**WHAT THE TASK ASKS:** Go over the listing below line by line and tally those containing "summary". Give only the tally.

**RECORDS FOR THE EXERCISE:**
____

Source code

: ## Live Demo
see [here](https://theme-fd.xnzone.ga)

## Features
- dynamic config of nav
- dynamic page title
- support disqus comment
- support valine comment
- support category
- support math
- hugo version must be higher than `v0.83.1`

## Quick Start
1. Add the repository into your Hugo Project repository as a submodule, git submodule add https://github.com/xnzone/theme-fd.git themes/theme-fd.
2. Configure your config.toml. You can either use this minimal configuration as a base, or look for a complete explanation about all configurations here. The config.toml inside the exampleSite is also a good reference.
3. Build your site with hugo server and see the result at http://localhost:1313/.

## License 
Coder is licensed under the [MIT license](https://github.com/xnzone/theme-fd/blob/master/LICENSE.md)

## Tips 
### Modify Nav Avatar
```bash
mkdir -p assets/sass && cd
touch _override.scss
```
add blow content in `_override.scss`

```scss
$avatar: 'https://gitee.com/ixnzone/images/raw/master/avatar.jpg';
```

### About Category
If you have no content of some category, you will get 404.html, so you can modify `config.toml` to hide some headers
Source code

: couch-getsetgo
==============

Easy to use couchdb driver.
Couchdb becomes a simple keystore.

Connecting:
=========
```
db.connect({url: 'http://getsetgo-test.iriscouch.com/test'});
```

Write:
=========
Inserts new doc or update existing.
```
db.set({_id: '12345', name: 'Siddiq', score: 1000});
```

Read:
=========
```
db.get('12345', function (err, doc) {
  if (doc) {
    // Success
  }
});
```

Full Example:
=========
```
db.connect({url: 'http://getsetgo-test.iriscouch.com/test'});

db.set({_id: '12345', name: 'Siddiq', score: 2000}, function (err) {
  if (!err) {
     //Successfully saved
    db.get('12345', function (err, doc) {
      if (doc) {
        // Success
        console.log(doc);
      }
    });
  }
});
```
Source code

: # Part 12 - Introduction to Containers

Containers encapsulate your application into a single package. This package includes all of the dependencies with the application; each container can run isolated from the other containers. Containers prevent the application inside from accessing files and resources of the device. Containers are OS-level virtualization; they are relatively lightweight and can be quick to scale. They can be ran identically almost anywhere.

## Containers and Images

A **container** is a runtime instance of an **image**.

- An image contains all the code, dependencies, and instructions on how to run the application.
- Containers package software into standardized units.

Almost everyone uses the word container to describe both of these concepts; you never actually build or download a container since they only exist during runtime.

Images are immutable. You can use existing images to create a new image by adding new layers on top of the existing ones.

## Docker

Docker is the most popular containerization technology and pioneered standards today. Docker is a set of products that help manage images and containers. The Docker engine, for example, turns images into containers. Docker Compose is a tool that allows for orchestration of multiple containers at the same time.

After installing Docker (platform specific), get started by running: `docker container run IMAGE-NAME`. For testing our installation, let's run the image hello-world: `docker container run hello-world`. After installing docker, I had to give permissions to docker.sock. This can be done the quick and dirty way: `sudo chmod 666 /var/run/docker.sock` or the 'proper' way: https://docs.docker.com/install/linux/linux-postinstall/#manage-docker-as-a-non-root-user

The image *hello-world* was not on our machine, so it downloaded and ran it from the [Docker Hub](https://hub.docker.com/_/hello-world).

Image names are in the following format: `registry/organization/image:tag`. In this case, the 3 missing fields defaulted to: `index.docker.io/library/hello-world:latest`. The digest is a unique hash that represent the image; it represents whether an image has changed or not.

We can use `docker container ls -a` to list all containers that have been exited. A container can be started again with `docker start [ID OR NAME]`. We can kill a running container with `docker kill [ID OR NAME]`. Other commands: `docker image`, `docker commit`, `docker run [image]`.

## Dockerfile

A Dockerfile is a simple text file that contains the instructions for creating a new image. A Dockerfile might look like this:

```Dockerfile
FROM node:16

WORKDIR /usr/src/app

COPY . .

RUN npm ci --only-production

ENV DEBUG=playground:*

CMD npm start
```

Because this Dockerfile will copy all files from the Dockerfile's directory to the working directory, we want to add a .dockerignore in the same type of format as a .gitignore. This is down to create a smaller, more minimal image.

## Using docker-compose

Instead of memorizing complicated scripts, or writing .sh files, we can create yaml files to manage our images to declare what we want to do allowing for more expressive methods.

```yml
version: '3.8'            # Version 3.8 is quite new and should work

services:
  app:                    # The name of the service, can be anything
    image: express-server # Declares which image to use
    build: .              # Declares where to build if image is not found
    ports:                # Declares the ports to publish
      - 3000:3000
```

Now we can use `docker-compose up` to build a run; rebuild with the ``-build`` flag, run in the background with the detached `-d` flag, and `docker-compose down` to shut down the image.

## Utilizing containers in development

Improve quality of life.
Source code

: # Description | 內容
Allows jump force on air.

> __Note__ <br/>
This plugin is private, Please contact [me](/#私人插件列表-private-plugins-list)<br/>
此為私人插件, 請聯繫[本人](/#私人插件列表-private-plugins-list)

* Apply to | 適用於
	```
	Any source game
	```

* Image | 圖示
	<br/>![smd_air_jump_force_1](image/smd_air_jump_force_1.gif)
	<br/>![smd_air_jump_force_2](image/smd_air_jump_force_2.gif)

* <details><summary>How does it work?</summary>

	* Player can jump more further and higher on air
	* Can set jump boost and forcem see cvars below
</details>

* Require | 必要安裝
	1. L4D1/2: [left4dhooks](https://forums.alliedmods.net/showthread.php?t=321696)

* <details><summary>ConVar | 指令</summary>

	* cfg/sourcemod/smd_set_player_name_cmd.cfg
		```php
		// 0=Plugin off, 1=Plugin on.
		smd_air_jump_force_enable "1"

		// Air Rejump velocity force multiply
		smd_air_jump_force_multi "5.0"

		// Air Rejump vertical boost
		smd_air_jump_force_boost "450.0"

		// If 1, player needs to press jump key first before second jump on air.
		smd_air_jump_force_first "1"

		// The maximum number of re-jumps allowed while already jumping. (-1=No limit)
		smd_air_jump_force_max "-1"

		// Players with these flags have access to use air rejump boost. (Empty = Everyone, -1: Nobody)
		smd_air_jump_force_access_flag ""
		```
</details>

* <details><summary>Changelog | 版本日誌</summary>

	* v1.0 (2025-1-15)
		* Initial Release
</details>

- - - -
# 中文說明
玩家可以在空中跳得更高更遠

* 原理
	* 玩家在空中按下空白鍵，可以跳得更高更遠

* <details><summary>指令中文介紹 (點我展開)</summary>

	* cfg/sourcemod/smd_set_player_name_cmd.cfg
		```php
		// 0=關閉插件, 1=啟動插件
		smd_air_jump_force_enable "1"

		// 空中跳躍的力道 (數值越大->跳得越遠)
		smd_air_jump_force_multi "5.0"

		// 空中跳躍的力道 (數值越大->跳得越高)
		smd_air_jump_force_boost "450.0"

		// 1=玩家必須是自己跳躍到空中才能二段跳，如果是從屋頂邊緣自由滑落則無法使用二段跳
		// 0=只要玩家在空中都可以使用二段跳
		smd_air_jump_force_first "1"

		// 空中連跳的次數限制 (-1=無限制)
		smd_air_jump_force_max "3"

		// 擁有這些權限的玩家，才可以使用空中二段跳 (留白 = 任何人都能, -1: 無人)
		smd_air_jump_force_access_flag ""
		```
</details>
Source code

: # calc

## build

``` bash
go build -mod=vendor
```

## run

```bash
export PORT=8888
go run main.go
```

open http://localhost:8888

____

**RESULT:** 4